Tuning Spark for Apache Spark Batch Jobs - 7.3

Spark Batch

Version
7.3
Language
English
Product
Talend Big Data
Talend Big Data Platform
Talend Data Fabric
Talend Real-Time Big Data Platform
Module
Talend Studio
Content
Design and Development > Designing Jobs > Job Frameworks > Spark Batch
Last publication date
2024-02-21

You can define the tuning parameters in the Spark configuration tab of the Run view of your Spark Job to obtain better performance of the Job, if the default values of these parameters does not produce sufficient performance.

Generally speaking, Spark performs better with lower amount of big tasks than with high amount of small tasks.

The information in this section is only for users who have subscribed to Talend Data Fabric or to any Talend product with Big Data.

Procedure

  1. Select the Set Tuning properties check box to optimize the allocation of the resources to be used to run this Job. These properties are not mandatory for the Job to run successfully, but they are useful when Spark is bottlenecked by any resource issue in the cluster such as CPU, bandwidth or memory.
  2. Calculate the initial resource allocation as the point to start the tuning.
    A generic formula for this calculation is
    • Number of executors = (Total cores of the cluster) / 2

    • Number of cores per executor = 2

    • Memory per executor = (Up to total memory of the cluster) / (Number of executors)

  3. Define each parameter and if needed, revise them until you obtain the satisfactory performance.
    The following table provides the exhaustive list of the tuning properties. The actual properties available in the Spark configuration tab could vary depending on the distribution you are using.

    Spark Standalone mode

    • Driver memory and Driver core: enter the allocation size of memory and the number of cores to be used by the driver of the current Job.

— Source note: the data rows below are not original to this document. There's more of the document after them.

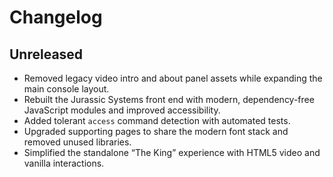 # Changelog

## Unreleased
- Removed legacy video intro and about panel assets while expanding the main console layout.
- Rebuilt the Jurassic Systems front end with modern, dependency-free JavaScript modules and improved accessibility.
- Added tolerant `access` command detection with automated tests.
- Upgraded supporting pages to share the modern font stack and removed unused libraries.
- Simplified the standalone “The King” experience with HTML5 video and vanilla interactions.
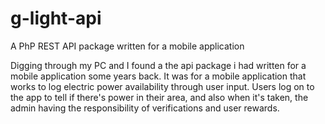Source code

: # g-light-api
A PhP REST API package written for a mobile application

Digging through my PC and I found a the api package i had written for a mobile application some years back. It was for a mobile application that works to log electric power availability through user input. Users log on to the app to tell if there's power in their area, and also when it's taken, the admin having the responsibility of verifications and user rewards.
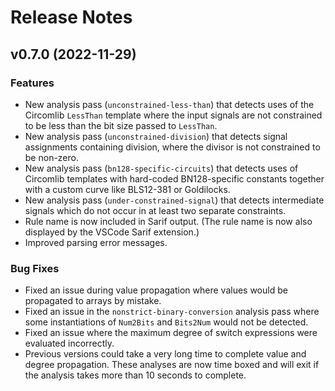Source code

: # Release Notes


## v0.7.0 (2022-11-29)


### Features

  - New analysis pass (`unconstrained-less-than`) that detects uses of the
    Circomlib `LessThan` template where the input signals are not constrained
    to be less than the bit size passed to `LessThan`.
  - New analysis pass (`unconstrained-division`) that detects signal assignments
    containing division, where the divisor is not constrained to be non-zero.
  - New analysis pass (`bn128-specific-circuits`) that detects uses of Circomlib
    templates with hard-coded BN128-specific constants together with a custom curve like BLS12-381 or Goldilocks.
  - New analysis pass (`under-constrained-signal`) that detects intermediate
    signals which do not occur in at least two separate constraints.
  - Rule name is now included in Sarif output. (The rule name is now also
    displayed by the VSCode Sarif extension.)
  - Improved parsing error messages.


### Bug Fixes

  - Fixed an issue during value propagation where values would be propagated to
    arrays by mistake.
  - Fixed an issue in the `nonstrict-binary-conversion` analysis pass where
    some instantiations of `Num2Bits` and `Bits2Num` would not be detected.
  - Fixed an issue where the maximum degree of switch expressions were evaluated
    incorrectly.
  - Previous versions could take a very long time to complete value and degree
    propagation. These analyses are now time boxed and will exit if the analysis
    takes more than 10 seconds to complete.
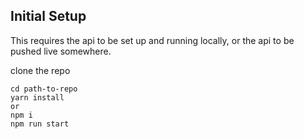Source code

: ## Initial Setup

This requires the api to be set up and running locally, or the api to be pushed live somewhere.

clone the repo

    cd path-to-repo
    yarn install
    or
    npm i
    npm run start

    • Executor memory: enter the allocation size of memory to be used by each Spark executor.

    • Core per executor: select this check box and in the displayed field, enter the number of cores to be used by each executor. If you leave this check box clear, the default allocation defined by Spark is used, for example, all available cores are used by one single executor in the Standalone mode.

    • Set Web UI port: if you need to change the default port of the Spark Web UI, select this check box and enter the port number you want to use.

    • Broadcast factory: select the broadcast implementation to be used to cache variables on each worker machine.

    • Customize Spark serializer: if you need to import an external Spark serializer, select this check box and in the field that is displayed, enter the fully qualified class name of the serializer to be used.

    • Job progress polling rate (in ms): when using Spark V2.3 and onwards, enter the time interval (in milliseconds) at the end of which you want the Studio to ask Spark for the execution progress of your Job. Before V2.3, Spark automatically sends this information to the Studio when updates occur; the default value, 50 milliseconds, of this parameter allows the Studio to reproduce more or less the same scenario with Spark V2.3 and onwards.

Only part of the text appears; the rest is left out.